# New Uber/Lyft Driver Ratings Help



## avguste (Apr 7, 2016)

Hey all

I just finished my 2nd week with Uber (first full week) and 1st week with Lyft.
I am posting below my current stats, what I am doing with passengers and I would love if you could give me some insight on how to improve my ratings:

1) Lyft= 17 total rides, 100% acceptance, 4.3 rating

2) Uber= 56 rides, 40 rated trips, 31 five stars, 4.53 rating

I always:

-greet pax and make sure they are the correct one
-once they get in the car, I ask them whether they are ready to go
-try to make small talk with them. If they show no interest, I leave them alone
-I always use the GPS and use the GPS route, unless the pax tells me where to go.
-when the ride is over, I thank them for their business.

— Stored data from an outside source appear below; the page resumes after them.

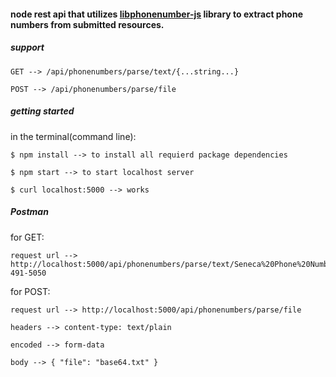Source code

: #### node rest api that utilizes [libphonenumber-js](https://github.com/catamphetamine/libphonenumber-js) library to extract phone numbers from submitted resources.

##### support

```
GET --> /api/phonenumbers/parse/text/{...string...}

POST --> /api/phonenumbers/parse/file
```

##### getting started

in the terminal(command line):

```
$ npm install --> to install all requierd package dependencies

$ npm start --> to start localhost server

$ curl localhost:5000 --> works
```

##### Postman

for GET:

```
request url --> http://localhost:5000/api/phonenumbers/parse/text/Seneca%20Phone%20Number%3A%20416-491-5050
```

for POST: 
```
request url --> http://localhost:5000/api/phonenumbers/parse/file

headers --> content-type: text/plain

encoded --> form-data

body --> { "file": "base64.txt" }
```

End of this week/early next week, I will be getting brand new seat covers and new floor mats.

Any suggestions/advice on improving my rating would be appreciated.

Thank you very much


----------



## Stygge (Jan 9, 2016)

As your average uber rating for the less than 5* trips is below 3 I would say almost 9 of your trips went horribly wrong. If you think about it you may be able to figure it out. You should have at least 80% 5* and the rest mostly 4*.

The 3 most likely reasons:
- Very dirty car inside or outside. Maybe a worn/undesirable car?
- Appear to getting lost or missed turn. Don't acknowledge if you did. Appear like that was what you intended.
- Erratic driving, hard breaking or acceleration. Not following traffic rules. Too slow/too fast. Following too closely or changing lanes with a very small margin.

(Oh, and you have a holder for your phone, right?)

God luck. You will get a hang of it soon.


----------



## avguste (Apr 7, 2016)

I would agree that 9 of the trips had probably 4 and below rating.

-The car is not dirty. Had it cleaned last week and smells good. Just in case, late this week or next week, I am receiving my new seat covers and new floor mats.
-getting lost or missed a turn does happen sometimes. And I do have the habit of apologizing.......
-no erratic driving, hard breaking or acceleration.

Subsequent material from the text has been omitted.